■ **TRY IT**
Among the entries below, find the lines with the word "ykrank" and return them.

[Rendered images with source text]
[Start of section]
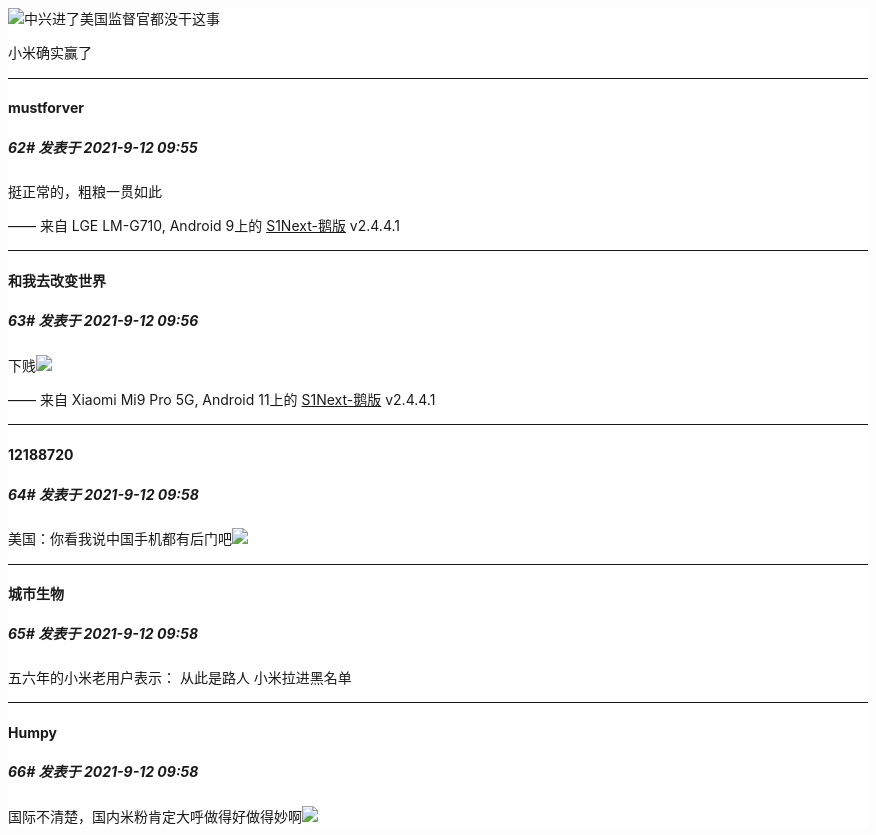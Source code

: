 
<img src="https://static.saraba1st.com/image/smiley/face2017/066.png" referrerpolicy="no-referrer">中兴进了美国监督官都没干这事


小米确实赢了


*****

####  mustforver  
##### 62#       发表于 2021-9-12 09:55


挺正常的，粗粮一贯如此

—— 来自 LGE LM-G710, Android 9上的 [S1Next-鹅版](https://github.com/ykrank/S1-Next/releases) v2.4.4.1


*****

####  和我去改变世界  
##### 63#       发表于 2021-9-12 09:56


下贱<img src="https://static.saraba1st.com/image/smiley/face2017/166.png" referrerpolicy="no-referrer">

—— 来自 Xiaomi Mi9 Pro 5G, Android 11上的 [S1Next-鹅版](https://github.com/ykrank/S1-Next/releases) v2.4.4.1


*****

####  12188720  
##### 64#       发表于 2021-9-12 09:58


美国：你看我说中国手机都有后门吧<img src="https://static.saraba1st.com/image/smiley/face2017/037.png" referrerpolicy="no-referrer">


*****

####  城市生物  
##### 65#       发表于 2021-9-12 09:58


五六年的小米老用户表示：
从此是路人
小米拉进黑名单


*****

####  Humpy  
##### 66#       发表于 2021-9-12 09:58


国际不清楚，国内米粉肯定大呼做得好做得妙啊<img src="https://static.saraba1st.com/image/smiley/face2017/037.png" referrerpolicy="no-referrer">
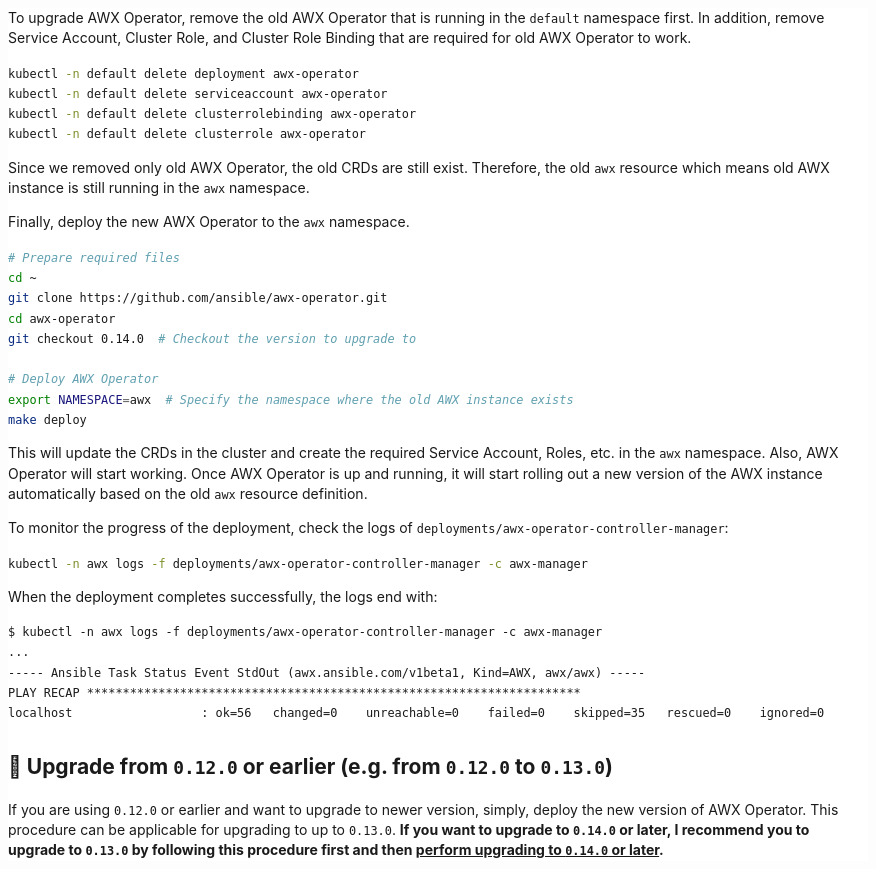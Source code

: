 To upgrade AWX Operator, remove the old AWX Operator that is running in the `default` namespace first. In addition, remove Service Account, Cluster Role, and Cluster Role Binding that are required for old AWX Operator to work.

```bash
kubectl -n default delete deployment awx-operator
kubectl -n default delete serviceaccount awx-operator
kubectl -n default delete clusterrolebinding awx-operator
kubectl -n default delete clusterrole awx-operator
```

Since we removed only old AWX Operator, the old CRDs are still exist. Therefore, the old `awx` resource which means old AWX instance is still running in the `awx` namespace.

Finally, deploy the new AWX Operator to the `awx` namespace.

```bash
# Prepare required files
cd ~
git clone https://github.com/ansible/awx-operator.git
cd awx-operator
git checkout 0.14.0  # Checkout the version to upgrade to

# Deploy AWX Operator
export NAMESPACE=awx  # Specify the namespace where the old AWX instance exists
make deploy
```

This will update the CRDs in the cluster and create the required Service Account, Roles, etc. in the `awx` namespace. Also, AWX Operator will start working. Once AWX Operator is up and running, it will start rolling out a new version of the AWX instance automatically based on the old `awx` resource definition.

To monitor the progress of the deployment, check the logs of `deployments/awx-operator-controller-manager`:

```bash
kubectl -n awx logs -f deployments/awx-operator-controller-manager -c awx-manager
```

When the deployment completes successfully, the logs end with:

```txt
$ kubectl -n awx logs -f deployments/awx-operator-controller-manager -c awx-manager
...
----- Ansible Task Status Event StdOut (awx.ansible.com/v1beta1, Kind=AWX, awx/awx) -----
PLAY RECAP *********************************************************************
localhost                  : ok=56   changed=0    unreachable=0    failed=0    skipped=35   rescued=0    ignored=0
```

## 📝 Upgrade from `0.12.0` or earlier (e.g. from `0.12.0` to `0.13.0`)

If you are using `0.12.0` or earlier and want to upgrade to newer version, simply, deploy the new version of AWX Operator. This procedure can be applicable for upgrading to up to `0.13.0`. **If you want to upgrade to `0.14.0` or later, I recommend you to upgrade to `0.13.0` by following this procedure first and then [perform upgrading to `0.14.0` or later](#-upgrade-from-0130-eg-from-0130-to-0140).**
[End of section]
■ **YOUR RESPONSE**
—— 来自 LGE LM-G710, Android 9上的 [S1Next-鹅版](https://github.com/ykrank/S1-Next/releases) v2.4.4.1
—— 来自 Xiaomi Mi9 Pro 5G, Android 11上的 [S1Next-鹅版](https://github.com/ykrank/S1-Next/releases) v2.4.4.1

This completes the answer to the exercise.